WHAT NEEDS TO BE DONE:
All entries below are to be reproduced precisely as they stand, without the pictures.

=== Section Start ===

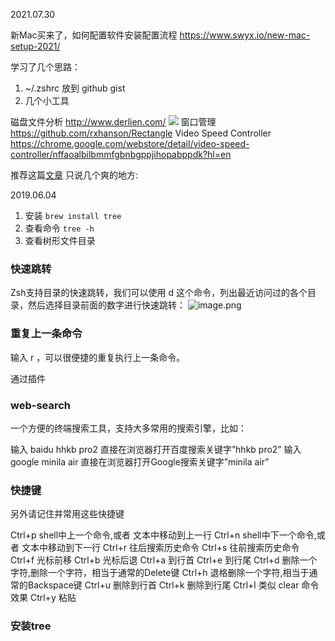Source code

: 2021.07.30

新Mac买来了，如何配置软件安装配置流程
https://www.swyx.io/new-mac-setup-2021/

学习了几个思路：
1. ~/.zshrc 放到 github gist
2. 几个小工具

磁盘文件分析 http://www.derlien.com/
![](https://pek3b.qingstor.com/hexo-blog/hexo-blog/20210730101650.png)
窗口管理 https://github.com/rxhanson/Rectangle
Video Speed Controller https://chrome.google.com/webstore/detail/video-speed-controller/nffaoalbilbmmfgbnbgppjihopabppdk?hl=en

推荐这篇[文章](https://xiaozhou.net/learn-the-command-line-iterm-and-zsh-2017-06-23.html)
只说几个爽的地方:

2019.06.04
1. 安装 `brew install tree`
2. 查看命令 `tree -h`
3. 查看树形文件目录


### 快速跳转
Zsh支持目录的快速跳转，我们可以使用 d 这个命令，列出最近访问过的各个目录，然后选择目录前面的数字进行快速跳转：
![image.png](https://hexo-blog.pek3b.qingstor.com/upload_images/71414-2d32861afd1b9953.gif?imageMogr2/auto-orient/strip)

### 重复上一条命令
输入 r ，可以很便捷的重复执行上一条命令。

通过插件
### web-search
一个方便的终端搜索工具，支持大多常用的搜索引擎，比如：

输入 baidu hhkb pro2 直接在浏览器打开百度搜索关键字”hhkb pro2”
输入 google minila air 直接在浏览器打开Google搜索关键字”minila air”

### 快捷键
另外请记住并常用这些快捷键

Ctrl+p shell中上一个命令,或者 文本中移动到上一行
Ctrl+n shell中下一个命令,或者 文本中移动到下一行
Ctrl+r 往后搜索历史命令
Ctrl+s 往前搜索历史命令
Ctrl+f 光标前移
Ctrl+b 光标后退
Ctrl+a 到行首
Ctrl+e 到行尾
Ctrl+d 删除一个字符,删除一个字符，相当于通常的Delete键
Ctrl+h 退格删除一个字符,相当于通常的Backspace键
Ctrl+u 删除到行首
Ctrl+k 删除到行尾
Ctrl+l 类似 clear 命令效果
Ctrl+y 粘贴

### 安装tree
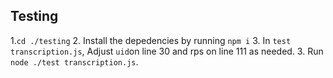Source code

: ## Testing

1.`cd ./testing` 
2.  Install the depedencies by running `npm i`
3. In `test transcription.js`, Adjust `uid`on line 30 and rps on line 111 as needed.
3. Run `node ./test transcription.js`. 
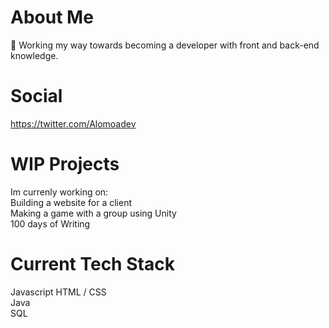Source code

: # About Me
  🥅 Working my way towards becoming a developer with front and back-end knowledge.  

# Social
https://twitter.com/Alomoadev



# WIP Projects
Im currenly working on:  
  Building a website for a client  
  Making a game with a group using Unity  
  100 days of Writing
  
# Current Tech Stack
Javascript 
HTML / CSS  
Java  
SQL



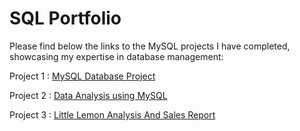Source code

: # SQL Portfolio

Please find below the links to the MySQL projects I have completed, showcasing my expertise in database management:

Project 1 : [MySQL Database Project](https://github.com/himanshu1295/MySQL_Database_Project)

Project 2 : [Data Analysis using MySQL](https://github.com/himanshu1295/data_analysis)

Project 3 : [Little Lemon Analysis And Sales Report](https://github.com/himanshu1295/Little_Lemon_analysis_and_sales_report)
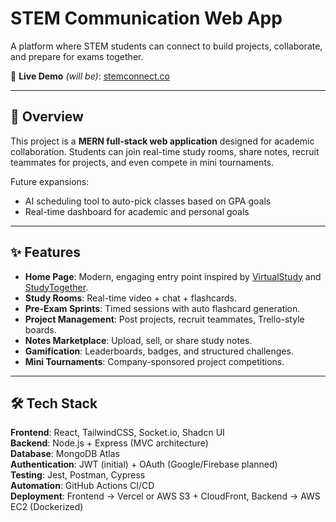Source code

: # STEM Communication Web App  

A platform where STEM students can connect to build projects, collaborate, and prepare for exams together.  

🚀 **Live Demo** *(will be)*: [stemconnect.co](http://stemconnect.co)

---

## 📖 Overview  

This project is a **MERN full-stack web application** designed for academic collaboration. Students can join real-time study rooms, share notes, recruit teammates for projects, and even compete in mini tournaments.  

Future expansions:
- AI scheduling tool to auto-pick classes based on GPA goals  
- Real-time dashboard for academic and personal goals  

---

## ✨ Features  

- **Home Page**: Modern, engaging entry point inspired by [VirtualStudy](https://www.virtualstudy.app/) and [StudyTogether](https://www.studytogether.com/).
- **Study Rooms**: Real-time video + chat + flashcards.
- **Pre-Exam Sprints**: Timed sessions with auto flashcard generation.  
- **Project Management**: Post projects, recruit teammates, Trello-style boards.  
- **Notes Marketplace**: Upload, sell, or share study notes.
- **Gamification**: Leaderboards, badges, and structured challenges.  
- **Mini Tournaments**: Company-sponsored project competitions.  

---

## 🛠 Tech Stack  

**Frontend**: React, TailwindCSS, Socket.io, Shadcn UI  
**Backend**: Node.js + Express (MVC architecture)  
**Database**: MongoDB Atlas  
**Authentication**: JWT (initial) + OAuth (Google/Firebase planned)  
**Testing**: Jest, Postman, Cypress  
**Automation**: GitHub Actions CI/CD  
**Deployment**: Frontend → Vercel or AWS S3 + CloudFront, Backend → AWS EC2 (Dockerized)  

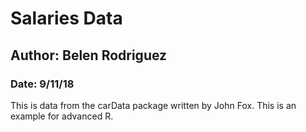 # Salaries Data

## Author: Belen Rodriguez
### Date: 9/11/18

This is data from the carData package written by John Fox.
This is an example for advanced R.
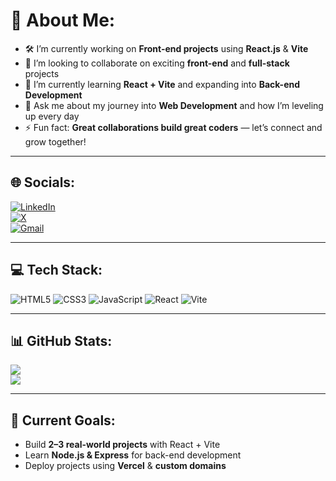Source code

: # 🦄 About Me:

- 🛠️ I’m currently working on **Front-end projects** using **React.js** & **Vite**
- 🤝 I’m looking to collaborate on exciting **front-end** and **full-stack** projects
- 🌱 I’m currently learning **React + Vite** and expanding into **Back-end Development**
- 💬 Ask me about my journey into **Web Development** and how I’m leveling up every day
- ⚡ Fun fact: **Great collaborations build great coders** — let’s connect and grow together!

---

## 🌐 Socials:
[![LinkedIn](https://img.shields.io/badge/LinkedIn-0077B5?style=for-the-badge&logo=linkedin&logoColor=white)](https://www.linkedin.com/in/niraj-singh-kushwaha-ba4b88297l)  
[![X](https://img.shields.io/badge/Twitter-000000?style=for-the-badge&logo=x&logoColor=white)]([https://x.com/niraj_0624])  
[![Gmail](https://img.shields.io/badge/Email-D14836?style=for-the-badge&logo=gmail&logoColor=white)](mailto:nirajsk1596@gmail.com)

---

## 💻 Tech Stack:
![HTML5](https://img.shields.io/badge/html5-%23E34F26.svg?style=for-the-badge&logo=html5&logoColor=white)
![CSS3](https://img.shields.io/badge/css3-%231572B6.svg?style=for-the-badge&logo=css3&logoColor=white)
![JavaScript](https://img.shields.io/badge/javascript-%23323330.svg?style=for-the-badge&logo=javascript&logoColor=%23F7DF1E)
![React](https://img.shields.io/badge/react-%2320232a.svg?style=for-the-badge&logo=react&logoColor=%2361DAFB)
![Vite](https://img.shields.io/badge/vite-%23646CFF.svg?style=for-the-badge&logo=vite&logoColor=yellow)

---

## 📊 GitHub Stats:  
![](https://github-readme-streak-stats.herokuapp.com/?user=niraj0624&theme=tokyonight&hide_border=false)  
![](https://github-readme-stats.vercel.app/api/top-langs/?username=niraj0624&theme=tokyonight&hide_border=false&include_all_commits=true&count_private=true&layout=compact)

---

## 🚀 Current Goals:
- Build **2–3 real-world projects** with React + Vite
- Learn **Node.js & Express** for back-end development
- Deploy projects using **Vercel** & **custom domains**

=== Section End ===

FINISHED EXERCISE:
Source code

: 2021.07.30

新Mac买来了，如何配置软件安装配置流程
https://www.swyx.io/new-mac-setup-2021/

学习了几个思路：
1. ~/.zshrc 放到 github gist
2. 几个小工具

磁盘文件分析 http://www.derlien.com/
![](https://pek3b.qingstor.com/hexo-blog/hexo-blog/20210730101650.png)
窗口管理 https://github.com/rxhanson/Rectangle
Video Speed Controller https://chrome.google.com/webstore/detail/video-speed-controller/nffaoalbilbmmfgbnbgppjihopabppdk?hl=en

推荐这篇[文章](https://xiaozhou.net/learn-the-command-line-iterm-and-zsh-2017-06-23.html)
只说几个爽的地方:

2019.06.04
1. 安装 `brew install tree`
2. 查看命令 `tree -h`
3. 查看树形文件目录


### 快速跳转
Zsh支持目录的快速跳转，我们可以使用 d 这个命令，列出最近访问过的各个目录，然后选择目录前面的数字进行快速跳转：
![image.png](https://hexo-blog.pek3b.qingstor.com/upload_images/71414-2d32861afd1b9953.gif?imageMogr2/auto-orient/strip)

### 重复上一条命令
输入 r ，可以很便捷的重复执行上一条命令。

通过插件
### web-search
一个方便的终端搜索工具，支持大多常用的搜索引擎，比如：

输入 baidu hhkb pro2 直接在浏览器打开百度搜索关键字”hhkb pro2”
输入 google minila air 直接在浏览器打开Google搜索关键字”minila air”

### 快捷键
另外请记住并常用这些快捷键

Ctrl+p shell中上一个命令,或者 文本中移动到上一行
Ctrl+n shell中下一个命令,或者 文本中移动到下一行
Ctrl+r 往后搜索历史命令
Ctrl+s 往前搜索历史命令
Ctrl+f 光标前移
Ctrl+b 光标后退
Ctrl+a 到行首
Ctrl+e 到行尾
Ctrl+d 删除一个字符,删除一个字符，相当于通常的Delete键
Ctrl+h 退格删除一个字符,相当于通常的Backspace键
Ctrl+u 删除到行首
Ctrl+k 删除到行尾
Ctrl+l 类似 clear 命令效果
Ctrl+y 粘贴

### 安装tree
Source code

: ## Testing

1.`cd ./testing` 
2.  Install the depedencies by running `npm i`
3. In `test transcription.js`, Adjust `uid`on line 30 and rps on line 111 as needed.
3. Run `node ./test transcription.js`. 
Source code

: # About Me
  🥅 Working my way towards becoming a developer with front and back-end knowledge.  

# Social
https://twitter.com/Alomoadev



# WIP Projects
Im currenly working on:  
  Building a website for a client  
  Making a game with a group using Unity  
  100 days of Writing
  
# Current Tech Stack
Javascript 
HTML / CSS  
Java  
SQL



Source code

: # SQL Portfolio

Please find below the links to the MySQL projects I have completed, showcasing my expertise in database management:

Project 1 : [MySQL Database Project](https://github.com/himanshu1295/MySQL_Database_Project)

Project 2 : [Data Analysis using MySQL](https://github.com/himanshu1295/data_analysis)

Project 3 : [Little Lemon Analysis And Sales Report](https://github.com/himanshu1295/Little_Lemon_analysis_and_sales_report)
Source code

: # STEM Communication Web App  

A platform where STEM students can connect to build projects, collaborate, and prepare for exams together.  

🚀 **Live Demo** *(will be)*: [stemconnect.co](http://stemconnect.co)

---

## 📖 Overview  

This project is a **MERN full-stack web application** designed for academic collaboration. Students can join real-time study rooms, share notes, recruit teammates for projects, and even compete in mini tournaments.  

Future expansions:
- AI scheduling tool to auto-pick classes based on GPA goals  
- Real-time dashboard for academic and personal goals  

---

## ✨ Features  

- **Home Page**: Modern, engaging entry point inspired by [VirtualStudy](https://www.virtualstudy.app/) and [StudyTogether](https://www.studytogether.com/).
- **Study Rooms**: Real-time video + chat + flashcards.
- **Pre-Exam Sprints**: Timed sessions with auto flashcard generation.  
- **Project Management**: Post projects, recruit teammates, Trello-style boards.  
- **Notes Marketplace**: Upload, sell, or share study notes.
- **Gamification**: Leaderboards, badges, and structured challenges.  
- **Mini Tournaments**: Company-sponsored project competitions.  

---

## 🛠 Tech Stack  

**Frontend**: React, TailwindCSS, Socket.io, Shadcn UI  
**Backend**: Node.js + Express (MVC architecture)  
**Database**: MongoDB Atlas  
**Authentication**: JWT (initial) + OAuth (Google/Firebase planned)  
**Testing**: Jest, Postman, Cypress  
**Automation**: GitHub Actions CI/CD  
**Deployment**: Frontend → Vercel or AWS S3 + CloudFront, Backend → AWS EC2 (Dockerized)  

 # Salaries Data

## Author: Belen Rodriguez
### Date: 9/11/18

This is data from the carData package written by John Fox.
This is an example for advanced R.
Source code

: # 🦄 About Me:

- 🛠️ I’m currently working on **Front-end projects** using **React.js** & **Vite**
- 🤝 I’m looking to collaborate on exciting **front-end** and **full-stack** projects
- 🌱 I’m currently learning **React + Vite** and expanding into **Back-end Development**
- 💬 Ask me about my journey into **Web Development** and how I’m leveling up every day
- ⚡ Fun fact: **Great collaborations build great coders** — let’s connect and grow together!

---

## 🌐 Socials:
[![LinkedIn](https://img.shields.io/badge/LinkedIn-0077B5?style=for-the-badge&logo=linkedin&logoColor=white)](https://www.linkedin.com/in/niraj-singh-kushwaha-ba4b88297l)  
[![X](https://img.shields.io/badge/Twitter-000000?style=for-the-badge&logo=x&logoColor=white)]([https://x.com/niraj_0624])  
[![Gmail](https://img.shields.io/badge/Email-D14836?style=for-the-badge&logo=gmail&logoColor=white)](mailto:nirajsk1596@gmail.com)

---

## 💻 Tech Stack:
![HTML5](https://img.shields.io/badge/html5-%23E34F26.svg?style=for-the-badge&logo=html5&logoColor=white)
![CSS3](https://img.shields.io/badge/css3-%231572B6.svg?style=for-the-badge&logo=css3&logoColor=white)
![JavaScript](https://img.shields.io/badge/javascript-%23323330.svg?style=for-the-badge&logo=javascript&logoColor=%23F7DF1E)
![React](https://img.shields.io/badge/react-%2320232a.svg?style=for-the-badge&logo=react&logoColor=%2361DAFB)
![Vite](https://img.shields.io/badge/vite-%23646CFF.svg?style=for-the-badge&logo=vite&logoColor=yellow)

---

## 📊 GitHub Stats:  
![](https://github-readme-streak-stats.herokuapp.com/?user=niraj0624&theme=tokyonight&hide_border=false)  
![](https://github-readme-stats.vercel.app/api/top-langs/?username=niraj0624&theme=tokyonight&hide_border=false&include_all_commits=true&count_private=true&layout=compact)

---

## 🚀 Current Goals:
- Build **2–3 real-world projects** with React + Vite
- Learn **Node.js & Express** for back-end development
- Deploy projects using **Vercel** & **custom domains**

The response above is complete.